--- Exercise goal ---
Quote the entries below from the line with "##### [Back](../227Keisanchuu_S1.md)" through the line with "なぜか大はしゃぎする相田に佐藤も困惑！", both ends included, and only those lines.

Data extracted from a collection
= = = = =

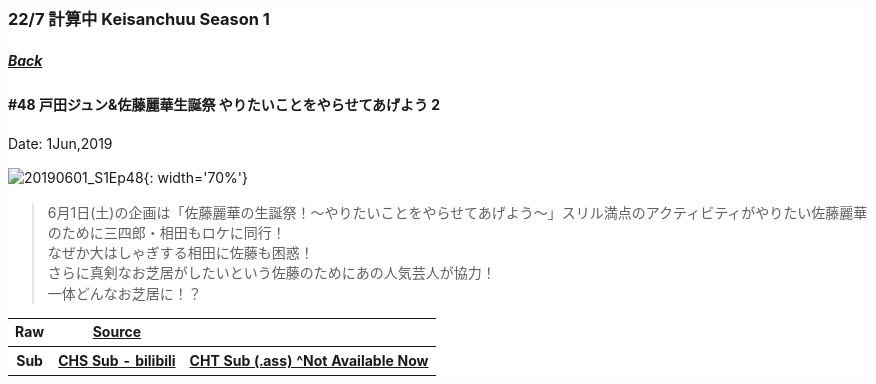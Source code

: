 ### 22/7 計算中 Keisanchuu Season 1
##### [Back](../227Keisanchuu_S1.md)

#### #48 戸田ジュン&佐藤麗華生誕祭 やりたいことをやらせてあげよう 2
Date: 1Jun,2019

![20190601_S1Ep48](../../../../Img/227Keisanchuu/20190601_S1Ep48.jpg){: width='70%'}

>6月1日(土)の企画は「佐藤麗華の生誕祭！～やりたいことをやらせてあげよう～」スリル満点のアクティビティがやりたい佐藤麗華のために三四郎・相田もロケに同行！  
なぜか大はしゃぎする相田に佐藤も困惑！  
さらに真剣なお芝居がしたいという佐藤のためにあの人気芸人が協力！  
一体どんなお芝居に！？  

<video width="100%" height="100%" controls>
  <source src="https://github.com/LYHPandaKing/227PhotoBackup/releases/download/227Keisanchuu/227Keisanchuu.48.RAW.720P.227IndoFP.mp4" type="video/mp4">
</video>

<table>
  <tr>
  <th>Raw</th>
    <th><a href="https://drive.google.com/open?id=1mDo_UGFCJJzf8rrVPxMT1eBDn5CZWDP6">Source</a></th>
  </tr>
  <tr>
  <th>Sub</th>
    <th><a href="https://www.bilibili.com/video/BV1pE411A7Pm">CHS Sub - bilibili</a></th>
    <th><a href="">CHT Sub (.ass) ^Not Available Now</a></th>
  </tr>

= = = = =

--- Output of the exercise ---
##### [Back](../227Keisanchuu_S1.md)

#### #48 戸田ジュン&佐藤麗華生誕祭 やりたいことをやらせてあげよう 2
Date: 1Jun,2019

![20190601_S1Ep48](../../../../Img/227Keisanchuu/20190601_S1Ep48.jpg){: width='70%'}

>6月1日(土)の企画は「佐藤麗華の生誕祭！～やりたいことをやらせてあげよう～」スリル満点のアクティビティがやりたい佐藤麗華のために三四郎・相田もロケに同行！  
なぜか大はしゃぎする相田に佐藤も困惑！  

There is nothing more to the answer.